A líder de Sumar admitiu “desentendimentos” com o PSOE no governo de coligação para a aprovação do decreto e manifestou satisfação pela sua formação conseguiu incluir a prorrogação dos contratos de aluguel em última hora e a proibição de despejos para famílias vulneráveis. “Concordamos com o diagnóstico de que a habitação é o principal problema deste país, mas Há um claro desacordo sobre como resolver o problema.. “Não concordamos em muitas posições, mas não foi tão sério de forma alguma”, disse ele.
“O PSOE pensa que com incentivos fiscaiscomo na década de 90, o problema habitacional pode ser resolvido, mas o importante é que hoje essas medidas já estão em vigor, como queria Sumar”, afirmou. Além disso, tem criticado o PP por não aplicar a política habitacional nas comunidades que governa: “Existem 11 comunidades que têm competências habitacionais dirigidas pelo PP que não estão a cumprir a lei habitacional. A primeira discrepância é como agimos contra o PP porque, se eu não cumprisse a legislação trabalhista, estaria na Justiça.
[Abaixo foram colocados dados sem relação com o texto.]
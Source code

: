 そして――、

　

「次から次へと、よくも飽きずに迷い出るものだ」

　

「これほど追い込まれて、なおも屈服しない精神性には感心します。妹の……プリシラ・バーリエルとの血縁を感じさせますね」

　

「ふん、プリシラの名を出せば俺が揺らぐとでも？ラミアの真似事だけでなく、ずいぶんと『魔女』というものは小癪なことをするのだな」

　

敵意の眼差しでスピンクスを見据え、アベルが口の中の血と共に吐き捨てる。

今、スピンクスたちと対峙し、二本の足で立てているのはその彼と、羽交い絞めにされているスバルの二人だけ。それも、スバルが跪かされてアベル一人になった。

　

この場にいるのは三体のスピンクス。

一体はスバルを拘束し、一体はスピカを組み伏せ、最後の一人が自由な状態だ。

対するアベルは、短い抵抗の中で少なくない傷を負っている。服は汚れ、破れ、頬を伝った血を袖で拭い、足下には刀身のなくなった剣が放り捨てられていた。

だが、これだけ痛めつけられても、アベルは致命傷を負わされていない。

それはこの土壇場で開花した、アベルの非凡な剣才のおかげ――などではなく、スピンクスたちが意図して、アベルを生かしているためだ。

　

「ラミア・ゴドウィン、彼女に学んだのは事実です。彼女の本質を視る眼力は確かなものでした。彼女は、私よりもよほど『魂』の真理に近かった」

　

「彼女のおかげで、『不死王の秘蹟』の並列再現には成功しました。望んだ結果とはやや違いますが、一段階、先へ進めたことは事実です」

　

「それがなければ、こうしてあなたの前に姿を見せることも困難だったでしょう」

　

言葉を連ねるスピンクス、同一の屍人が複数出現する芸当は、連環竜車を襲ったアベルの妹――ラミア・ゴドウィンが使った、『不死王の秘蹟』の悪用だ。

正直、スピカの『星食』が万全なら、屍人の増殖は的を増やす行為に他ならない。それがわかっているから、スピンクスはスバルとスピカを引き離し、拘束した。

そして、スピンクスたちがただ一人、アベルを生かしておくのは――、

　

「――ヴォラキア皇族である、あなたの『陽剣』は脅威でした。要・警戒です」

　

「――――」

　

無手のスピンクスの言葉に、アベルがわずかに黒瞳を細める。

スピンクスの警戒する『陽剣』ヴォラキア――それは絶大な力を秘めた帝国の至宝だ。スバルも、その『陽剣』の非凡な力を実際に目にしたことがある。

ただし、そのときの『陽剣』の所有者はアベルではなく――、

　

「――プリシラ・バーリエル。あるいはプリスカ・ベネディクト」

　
Acusação contra a “subserviência” da UE em relação a Trump
O vice-presidente também atacou duramente Donald Trump pela “guerra criminosa e ilegítima” que os EUA e Israel iniciaram no Irão, e criticou a postura “servilista” da União Europeia. “Crianças estão sendo assassinadas na Palestina e em todos os lugares”. pela loucura de Donald Trump”ele disse. “A guerra também tem consequências económicas brutais, mas quero enviar uma mensagem de calma ao país porque este Governo vai fazer o que for preciso para proteger as famílias e os trabalhadores”, acrescentou.
“A União Europeia não está onde deveria estar. A imagem de von der Leyen submissa a Trump é uma vergonha para todas as mulheres”, sublinhou Díaz, que elogiou a posição de Pedro Sánchez na frente do presidente americano. Da mesma forma, ela tem criticado o PP pela sua posição sobre a guerra: “Feijóo reagiu de forma desajeitada e mal porque é um súdito de Trump. Ele não defende os interesses do povo espanhol nem a legalidade internacional”.
Da mesma forma, lamentou que o PP não defenda os planos do Governo em Bruxelas: “Os Alemães e Franceses Eles usam apenas uma camisa quando vão para a Europa. “Se você é espanhol, tem que defender os interesses dos espanhóis, e não ficar do lado dos americanos”.